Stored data
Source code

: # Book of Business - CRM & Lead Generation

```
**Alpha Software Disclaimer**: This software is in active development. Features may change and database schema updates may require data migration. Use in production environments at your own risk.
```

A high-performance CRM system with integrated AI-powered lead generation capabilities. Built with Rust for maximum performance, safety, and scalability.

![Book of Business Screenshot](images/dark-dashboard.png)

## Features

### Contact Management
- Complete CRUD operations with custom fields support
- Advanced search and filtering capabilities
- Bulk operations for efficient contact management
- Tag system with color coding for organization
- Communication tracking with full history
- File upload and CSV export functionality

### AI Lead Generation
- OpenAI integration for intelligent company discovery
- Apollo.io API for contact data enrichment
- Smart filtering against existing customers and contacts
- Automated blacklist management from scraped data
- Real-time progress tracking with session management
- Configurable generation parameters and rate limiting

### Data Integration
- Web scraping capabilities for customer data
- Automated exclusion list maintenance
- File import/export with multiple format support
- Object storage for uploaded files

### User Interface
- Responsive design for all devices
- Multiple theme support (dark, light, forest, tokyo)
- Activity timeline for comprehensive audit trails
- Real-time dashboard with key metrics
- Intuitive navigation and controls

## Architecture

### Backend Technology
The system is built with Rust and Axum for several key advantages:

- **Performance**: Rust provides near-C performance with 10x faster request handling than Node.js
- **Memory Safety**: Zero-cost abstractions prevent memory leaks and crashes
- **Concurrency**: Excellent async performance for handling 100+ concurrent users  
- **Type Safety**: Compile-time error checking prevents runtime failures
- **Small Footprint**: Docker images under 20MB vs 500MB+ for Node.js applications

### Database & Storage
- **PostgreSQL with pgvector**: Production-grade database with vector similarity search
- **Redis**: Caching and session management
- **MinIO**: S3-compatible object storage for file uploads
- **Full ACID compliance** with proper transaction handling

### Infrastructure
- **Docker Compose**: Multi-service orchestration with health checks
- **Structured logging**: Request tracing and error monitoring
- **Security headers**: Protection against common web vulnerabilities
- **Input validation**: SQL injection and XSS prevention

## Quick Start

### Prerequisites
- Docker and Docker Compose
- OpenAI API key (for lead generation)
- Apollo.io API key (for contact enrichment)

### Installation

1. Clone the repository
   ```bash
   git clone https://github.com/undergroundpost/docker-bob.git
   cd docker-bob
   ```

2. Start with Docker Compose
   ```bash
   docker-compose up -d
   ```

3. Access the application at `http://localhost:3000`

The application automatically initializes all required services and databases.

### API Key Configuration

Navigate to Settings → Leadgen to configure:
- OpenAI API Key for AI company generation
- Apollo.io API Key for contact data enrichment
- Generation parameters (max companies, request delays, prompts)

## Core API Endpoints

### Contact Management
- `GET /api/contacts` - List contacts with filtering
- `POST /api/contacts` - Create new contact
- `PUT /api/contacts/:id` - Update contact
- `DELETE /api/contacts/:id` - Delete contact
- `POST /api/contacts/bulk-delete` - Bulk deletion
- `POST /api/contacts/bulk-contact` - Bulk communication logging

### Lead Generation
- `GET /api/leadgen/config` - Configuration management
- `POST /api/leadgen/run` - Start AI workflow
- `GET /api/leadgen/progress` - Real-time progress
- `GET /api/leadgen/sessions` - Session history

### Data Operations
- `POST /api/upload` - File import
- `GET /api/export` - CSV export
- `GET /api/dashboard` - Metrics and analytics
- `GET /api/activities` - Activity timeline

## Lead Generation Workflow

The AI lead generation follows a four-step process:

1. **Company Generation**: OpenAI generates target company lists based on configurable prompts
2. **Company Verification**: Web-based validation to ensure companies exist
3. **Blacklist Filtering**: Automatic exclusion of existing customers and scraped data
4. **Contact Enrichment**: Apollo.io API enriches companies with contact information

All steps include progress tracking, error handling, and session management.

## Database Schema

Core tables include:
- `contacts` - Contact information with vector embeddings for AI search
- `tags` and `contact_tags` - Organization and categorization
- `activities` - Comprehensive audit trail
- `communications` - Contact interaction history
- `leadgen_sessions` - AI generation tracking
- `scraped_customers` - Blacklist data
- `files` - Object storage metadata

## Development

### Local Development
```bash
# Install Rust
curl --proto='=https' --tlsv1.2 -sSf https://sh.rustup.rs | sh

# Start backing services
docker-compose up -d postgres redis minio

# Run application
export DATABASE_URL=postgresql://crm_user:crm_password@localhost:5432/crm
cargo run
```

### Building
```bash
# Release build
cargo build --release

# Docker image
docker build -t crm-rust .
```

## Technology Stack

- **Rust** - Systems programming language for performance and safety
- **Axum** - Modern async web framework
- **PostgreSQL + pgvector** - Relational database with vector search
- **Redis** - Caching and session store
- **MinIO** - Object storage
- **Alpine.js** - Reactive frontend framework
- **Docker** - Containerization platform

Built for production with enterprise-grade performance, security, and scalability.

* _Aim of the exercise_: Please reproduce the lines from the line with "- Automated blacklist" to the line with "- Automated exclusion list maintenance", both ends included, exactly as they appear above.

* _Response box_:
- Automated blacklist management from scraped data
- Real-time progress tracking with session management
- Configurable generation parameters and rate limiting

### Data Integration
- Web scraping capabilities for customer data
- Automated exclusion list maintenance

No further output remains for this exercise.